Un enorme sorriso comparí sulle sue labbra e non cessò fino a quando la mia bocca non venne baciata.
"Sonia..." sussurrò Daniel, dopo essersi separato da me. Il suo viso, a pochi centimetri dal mio volto, era pienamente illuminato da un raggio di sole.
"Ciao, Dane. Come stai?" domandai, a bassa voce, per non turbare il silenzio che vigeva attorno a noi.
"Sonia... Sonia, sei qui". Lo vidi sgranare gli occhi verdi, forse ancora incredulo. Evidentemente l'effetto sorpresa mi era riuscito alla grande.
"Sì, hai visto? Non mi sono dimenticata di te". Vidi i suoi occhi riempirsi di lacrime.

Allungó le braccia verso di me per abbracciarmi. Cinsi le mie attorno al suo collo, mettendomi sulle punte dei piedi. Lui era parecchio più alto di me, di quasi una spanna. Per baciarlo non avrei potuto fare altrimenti.

"Amore...".
"Dane, mi sei mancato un sacco". Mi toccò una guancia con il naso.
"Com'è che sei tornata? I tuoi ti hanno dato il permesso?".
"Sì. Non avrei resistito fino a Natale senza vederti. Mi mancavi troppo". Ci lasciammo. Lo osservai. Aveva i capelli spettinati, il ciuffo in disordine. Glielo sistemai passando un dito in una ciocca.

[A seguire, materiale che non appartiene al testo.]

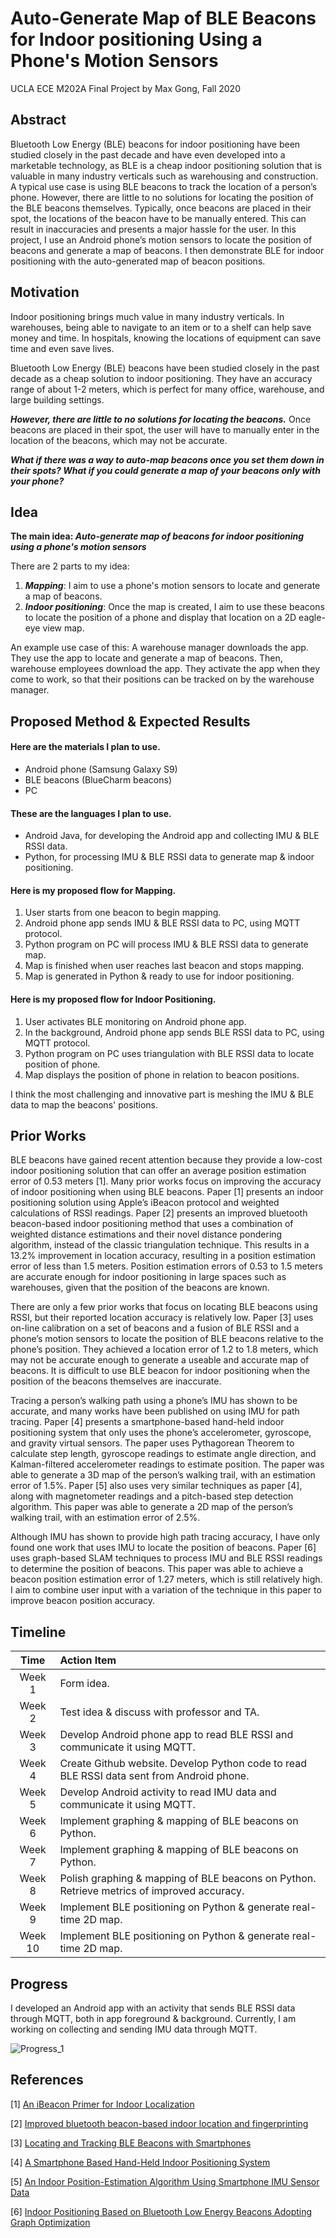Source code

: # Auto-Generate Map of BLE Beacons for Indoor positioning Using a Phone's Motion Sensors

UCLA ECE M202A Final Project by Max Gong, Fall 2020

## Abstract

Bluetooth Low Energy (BLE) beacons for indoor positioning have been studied closely in the past decade and have even developed into a marketable technology, as BLE is a cheap indoor positioning solution that is valuable in many industry verticals such as warehousing and construction. A typical use case is using BLE beacons to track the location of a person’s phone. However, there are little to no solutions for locating the position of the BLE beacons themselves. Typically, once beacons are placed in their spot, the locations of the beacon have to be manually entered. This can result in inaccuracies and presents a major hassle for the user. In this project, I use an Android phone’s motion sensors to locate the position of beacons and generate a map of beacons. I then demonstrate BLE for indoor positioning with the auto-generated map of beacon positions. 

## Motivation

Indoor positioning brings much value in many industry verticals. In warehouses, being able to navigate to an item or to a shelf can help save money and time. In hospitals, knowing the locations of equipment can save time and even save lives.

Bluetooth Low Energy (BLE) beacons have been studied closely in the past decade as a cheap solution to indoor positioning. They have an accuracy range of about 1-2 meters, which is perfect for many office, warehouse, and large building settings. 

***However, there are little to no solutions for locating the beacons.*** Once beacons are placed in their spot, the user will have to manually enter in the location of the beacons, which may not be accurate. 

***What if there was a way to auto-map beacons once you set them down in their spots? What if you could generate a map of your beacons only with your phone?*** 


## Idea

**The main idea: _Auto-generate map of beacons for indoor positioning using a phone's motion sensors_** 

There are 2 parts to my idea: 
1. ***Mapping***: I aim to use a phone's motion sensors to locate and generate a map of beacons.
2. ***Indoor positioning***: Once the map is created, I aim to use these beacons to locate the position of a phone and display that location on a 2D eagle-eye view map.

An example use case of this: A warehouse manager downloads the app. They use the app to locate and generate a map of beacons. Then, warehouse employees download the app. They activate the app when they come to work, so that their positions can be tracked on by the warehouse manager. 


## Proposed Method & Expected Results

#### Here are the materials I plan to use. 
- Android phone (Samsung Galaxy S9)
- BLE beacons (BlueCharm beacons)
- PC 

#### These are the languages I plan to use. 
- Android Java, for developing the Android app and collecting IMU & BLE RSSI data. 
- Python, for processing IMU & BLE RSSI data to generate map & indoor positioning.

#### Here is my proposed flow for Mapping. 
1. User starts from one beacon to begin mapping.  
2. Android phone app sends IMU & BLE RSSI data to PC, using MQTT protocol. 
3. Python program on PC will process IMU & BLE RSSI data to generate map. 
4. Map is finished when user reaches last beacon and stops mapping. 
5. Map is generated in Python & ready to use for indoor positioning. 

#### Here is my proposed flow for Indoor Positioning.
1. User activates BLE monitoring on Android phone app.
2. In the background, Android phone app sends BLE RSSI data to PC, using MQTT protocol. 
3. Python program on PC uses triangulation with BLE RSSI data to locate position of phone. 
4. Map displays the position of phone in relation to beacon positions.  

I think the most challenging and innovative part is meshing the IMU & BLE data to map the beacons' positions. 


## Prior Works
BLE beacons have gained recent attention because they provide a low-cost indoor positioning solution that can offer an average position estimation error of 0.53 meters [1]. Many prior works focus on improving the accuracy of indoor positioning when using BLE beacons. Paper [1] presents an indoor positioning solution using Apple’s iBeacon protocol and weighted calculations of RSSI readings. Paper [2] presents an improved bluetooth beacon-based indoor positioning method that uses a combination of weighted distance estimations and their novel distance pondering algorithm, instead of the classic triangulation technique. This results in a 13.2% improvement in location accuracy, resulting in a position estimation error of less than 1.5 meters. Position estimation errors of 0.53 to 1.5 meters are accurate enough for indoor positioning in large spaces such as warehouses, given that the position of the beacons are known. 

There are only a few prior works that focus on locating BLE beacons using RSSI, but their reported location accuracy is relatively low. Paper [3] uses on-line calibration on a set of beacons and a fusion of BLE RSSI and a phone’s motion sensors to locate the position of BLE beacons relative to the phone’s position. They achieved a location error of 1.2 to 1.8 meters, which may not be accurate enough to generate a useable and accurate map of beacons. It is difficult to use BLE beacon for indoor positioning when the position of the beacons themselves are inaccurate. 

Tracing a person’s walking path using a phone’s IMU has shown to be accurate, and many works have been published on using IMU for path tracing. Paper [4] presents a smartphone-based hand-held indoor positioning system that only uses the phone’s accelerometer, gyroscope, and gravity virtual sensors. The paper uses Pythagorean Theorem to calculate step length, gyroscope readings to estimate angle direction, and Kalman-filtered accelerometer readings to estimate position. The paper was able to generate a 3D map of the person’s walking trail, with an estimation error of 1.5%. Paper [5] also uses very similar techniques as paper [4], along with magnetometer readings and a pitch-based step detection algorithm. This paper was able to generate a 2D map of the person’s walking trail, with an estimation error of 2.5%. 

Although IMU has shown to provide high path tracing accuracy, I have only found one work that uses IMU to locate the position of beacons. Paper [6] uses graph-based SLAM techniques to process IMU and BLE RSSI readings to determine the position of beacons. This paper was able to achieve a beacon position estimation error of 1.27 meters, which is still relatively high. I aim to combine user input with a variation of the technique in this paper to improve beacon position accuracy. 


## Timeline

| Time | Action Item |
| :---: | :--- |
| Week 1 | Form idea. |
| Week 2 | Test idea & discuss with professor and TA. |
| Week 3 | Develop Android phone app to read BLE RSSI and communicate it using MQTT. |
| Week 4 | Create Github website. Develop Python code to read BLE RSSI data sent from Android phone. |
| Week 5 | Develop Android activity to read IMU data and communicate it using MQTT. |
| Week 6 | Implement graphing & mapping of BLE beacons on Python. |
| Week 7 | Implement graphing & mapping of BLE beacons on Python. |
| Week 8 | Polish graphing & mapping of BLE beacons on Python. Retrieve metrics of improved accuracy. |
| Week 9 | Implement BLE positioning on Python & generate real-time 2D map. |
| Week 10 | Implement BLE positioning on Python & generate real-time 2D map. |


## Progress

I developed an Android app with an activity that sends BLE RSSI data through MQTT, both in app foreground & background. Currently, I am working on collecting and sending IMU data through MQTT. 

![Progress_1](images/progress_1.jpg)


## References

[1] [An iBeacon Primer for Indoor Localization](https://dl.acm.org/doi/10.1145/2674061.2675028) 

[2] [Improved bluetooth beacon-based indoor location and fingerprinting](https://doi.org/10.1007/s12652-019-01626-2) 

[3] [Locating and Tracking BLE Beacons with Smartphones](https://dl.acm.org/doi/10.1145/3143361.3143385)

[4] [A Smartphone Based Hand-Held Indoor Positioning System](https://www.researchgate.net/publication/301529181_A_Smartphone_Based_Hand-Held_Indoor_Positioning_System) 

[5] [An Indoor Position-Estimation Algorithm Using Smartphone IMU Sensor Data](https://ieeexplore.ieee.org/stamp/stamp.jsp?tp=&arnumber=8606925)

[6] [Indoor Positioning Based on Bluetooth Low Energy Beacons Adopting Graph Optimization](https://www.ncbi.nlm.nih.gov/pmc/articles/PMC6264008/)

"Quando sei tornata?" mi chiese, incuriosito. Sapevo già che le domande a cui rispondere sarebbero state molte. In fondo la colpa era di tutto il tempo che avevamo passato l'uno lontano dall'altra.

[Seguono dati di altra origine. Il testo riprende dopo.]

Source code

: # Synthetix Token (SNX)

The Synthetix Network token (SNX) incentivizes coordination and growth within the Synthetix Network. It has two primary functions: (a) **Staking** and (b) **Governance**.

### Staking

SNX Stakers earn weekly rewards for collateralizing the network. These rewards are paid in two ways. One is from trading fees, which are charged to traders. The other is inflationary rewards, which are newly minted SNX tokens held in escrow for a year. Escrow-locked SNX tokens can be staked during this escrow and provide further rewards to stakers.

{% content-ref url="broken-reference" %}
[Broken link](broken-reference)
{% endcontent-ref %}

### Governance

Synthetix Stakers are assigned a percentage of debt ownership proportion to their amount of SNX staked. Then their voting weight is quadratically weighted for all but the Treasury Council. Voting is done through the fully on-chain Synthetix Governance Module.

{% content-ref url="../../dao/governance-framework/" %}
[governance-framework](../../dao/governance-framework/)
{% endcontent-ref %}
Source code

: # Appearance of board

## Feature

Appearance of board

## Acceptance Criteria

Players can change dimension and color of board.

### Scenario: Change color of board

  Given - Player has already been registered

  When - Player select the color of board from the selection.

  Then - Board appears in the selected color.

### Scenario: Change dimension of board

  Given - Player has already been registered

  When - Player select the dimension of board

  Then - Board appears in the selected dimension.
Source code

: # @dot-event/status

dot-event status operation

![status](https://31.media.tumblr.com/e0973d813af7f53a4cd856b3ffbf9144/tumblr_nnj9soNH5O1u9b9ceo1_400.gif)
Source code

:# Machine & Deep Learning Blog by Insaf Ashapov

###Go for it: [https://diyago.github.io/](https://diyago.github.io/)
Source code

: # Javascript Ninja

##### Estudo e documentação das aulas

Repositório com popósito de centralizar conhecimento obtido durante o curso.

"Ieri sera, verso mezzanotte" spiegai.
"E quanto resterai?".
"Purtroppo poco. Giovedi dovrò ripartire. Abbiamo cinque giorni per stare assieme, se ti va".
"Certo che mi va!". Mi regalò un bellissimo sorriso. Lo guardai negli occhi, dalla tonalità verde oliva, occhi di cui non avevo mai dimenticato il particolare colore.

"Dai, entra in casa" mi invitò a fare, girandosi per un istante per verificare che la porta non si fosse chiusa. Annuendo, accettai la sua proposta e varcai prudentemente l'uscio del portone dell'ingresso. Non volevo che qualcuno stesse ancora dormendo.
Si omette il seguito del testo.